ここでは、暖かい季節になるとバッファローが山から降りてくるという。バッファローはコロラド州でよく見られる動物だ。そのほかにも野生動物や固有種の植物が生息しており、その大自然をハイキングやセグウェイ、ジープなどで楽しめる。赤く燃えるような山々の背後にはパイクスピークも見える。

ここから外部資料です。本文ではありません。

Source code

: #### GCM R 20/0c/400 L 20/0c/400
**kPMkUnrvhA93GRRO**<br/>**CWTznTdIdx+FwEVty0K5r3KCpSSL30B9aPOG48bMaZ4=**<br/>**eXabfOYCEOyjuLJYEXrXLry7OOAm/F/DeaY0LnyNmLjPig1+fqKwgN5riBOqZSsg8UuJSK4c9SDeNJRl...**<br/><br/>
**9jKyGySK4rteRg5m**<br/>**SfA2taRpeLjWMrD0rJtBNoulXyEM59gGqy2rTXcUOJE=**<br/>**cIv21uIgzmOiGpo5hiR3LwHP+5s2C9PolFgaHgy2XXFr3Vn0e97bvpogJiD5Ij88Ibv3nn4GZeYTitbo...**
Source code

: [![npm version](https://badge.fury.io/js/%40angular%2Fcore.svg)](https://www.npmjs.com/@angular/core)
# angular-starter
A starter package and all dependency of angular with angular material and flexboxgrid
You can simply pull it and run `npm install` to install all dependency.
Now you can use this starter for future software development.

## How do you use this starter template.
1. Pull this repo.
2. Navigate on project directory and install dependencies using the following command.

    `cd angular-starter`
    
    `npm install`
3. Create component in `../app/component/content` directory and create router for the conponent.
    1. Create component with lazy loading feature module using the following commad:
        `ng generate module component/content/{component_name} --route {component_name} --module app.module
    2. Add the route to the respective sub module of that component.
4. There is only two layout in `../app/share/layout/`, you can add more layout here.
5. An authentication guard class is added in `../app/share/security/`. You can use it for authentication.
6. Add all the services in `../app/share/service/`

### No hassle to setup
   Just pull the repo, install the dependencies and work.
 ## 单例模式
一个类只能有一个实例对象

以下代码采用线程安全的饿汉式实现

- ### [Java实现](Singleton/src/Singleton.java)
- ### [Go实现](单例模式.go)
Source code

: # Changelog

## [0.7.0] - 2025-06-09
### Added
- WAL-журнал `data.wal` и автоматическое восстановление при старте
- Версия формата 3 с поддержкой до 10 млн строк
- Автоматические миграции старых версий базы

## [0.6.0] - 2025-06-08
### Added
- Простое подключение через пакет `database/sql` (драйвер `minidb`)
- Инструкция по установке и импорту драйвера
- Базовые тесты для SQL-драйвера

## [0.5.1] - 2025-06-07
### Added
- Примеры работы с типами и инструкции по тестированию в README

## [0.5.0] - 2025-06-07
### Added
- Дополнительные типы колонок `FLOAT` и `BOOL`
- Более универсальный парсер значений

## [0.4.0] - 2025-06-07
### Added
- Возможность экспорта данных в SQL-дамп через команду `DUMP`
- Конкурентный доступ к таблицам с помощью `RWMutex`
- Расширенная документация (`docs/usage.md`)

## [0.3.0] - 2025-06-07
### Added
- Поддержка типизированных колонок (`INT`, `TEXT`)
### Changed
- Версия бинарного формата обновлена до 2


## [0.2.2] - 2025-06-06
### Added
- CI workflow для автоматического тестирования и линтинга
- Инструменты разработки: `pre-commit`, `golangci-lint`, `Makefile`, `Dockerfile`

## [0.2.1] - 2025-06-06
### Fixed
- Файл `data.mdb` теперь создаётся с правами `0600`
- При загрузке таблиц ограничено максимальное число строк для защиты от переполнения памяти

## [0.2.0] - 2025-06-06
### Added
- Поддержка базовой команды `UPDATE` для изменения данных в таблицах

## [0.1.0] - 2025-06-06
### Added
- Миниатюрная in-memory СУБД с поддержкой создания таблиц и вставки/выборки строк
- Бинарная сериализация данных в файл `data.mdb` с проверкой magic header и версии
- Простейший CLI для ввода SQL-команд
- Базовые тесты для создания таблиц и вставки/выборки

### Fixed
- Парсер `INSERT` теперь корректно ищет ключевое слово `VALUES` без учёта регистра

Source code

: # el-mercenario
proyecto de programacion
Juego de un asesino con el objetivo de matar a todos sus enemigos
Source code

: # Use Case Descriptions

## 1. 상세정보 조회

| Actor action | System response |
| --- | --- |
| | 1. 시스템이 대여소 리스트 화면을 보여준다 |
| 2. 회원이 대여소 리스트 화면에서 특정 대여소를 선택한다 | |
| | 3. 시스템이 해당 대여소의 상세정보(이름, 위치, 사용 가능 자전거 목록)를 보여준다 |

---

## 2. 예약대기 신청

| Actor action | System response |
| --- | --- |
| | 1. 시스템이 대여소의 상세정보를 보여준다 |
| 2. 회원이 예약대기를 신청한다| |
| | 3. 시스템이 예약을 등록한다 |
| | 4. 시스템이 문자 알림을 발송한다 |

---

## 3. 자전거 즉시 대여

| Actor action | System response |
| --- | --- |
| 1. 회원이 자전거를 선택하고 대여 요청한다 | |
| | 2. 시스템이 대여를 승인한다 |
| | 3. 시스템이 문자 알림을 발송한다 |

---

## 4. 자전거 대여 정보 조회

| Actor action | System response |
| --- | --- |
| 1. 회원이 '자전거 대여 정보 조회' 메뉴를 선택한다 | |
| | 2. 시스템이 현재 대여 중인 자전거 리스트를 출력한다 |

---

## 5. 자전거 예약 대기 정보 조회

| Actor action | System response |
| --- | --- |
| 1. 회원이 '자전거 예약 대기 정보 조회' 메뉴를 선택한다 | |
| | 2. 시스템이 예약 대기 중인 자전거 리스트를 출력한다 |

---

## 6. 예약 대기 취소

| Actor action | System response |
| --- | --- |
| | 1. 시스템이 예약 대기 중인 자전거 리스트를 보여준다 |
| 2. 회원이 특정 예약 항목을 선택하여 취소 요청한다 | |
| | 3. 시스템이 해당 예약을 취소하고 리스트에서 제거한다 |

大自然に恵まれたコロラドには湧き水も多い。各地名に“スプリングス”という名がついたところが多いことからも分かるように、実はコロラド州は温泉大国だ。古来、アメリカの先住民が暮らしていたこの地では、先住民にとって温泉は治癒の役割を果たす重要な場所であったと考えられている。コロラドロッキーから湧き出た泉にはミネラルが豊富に含まれており、体にも良いこと間違いなし。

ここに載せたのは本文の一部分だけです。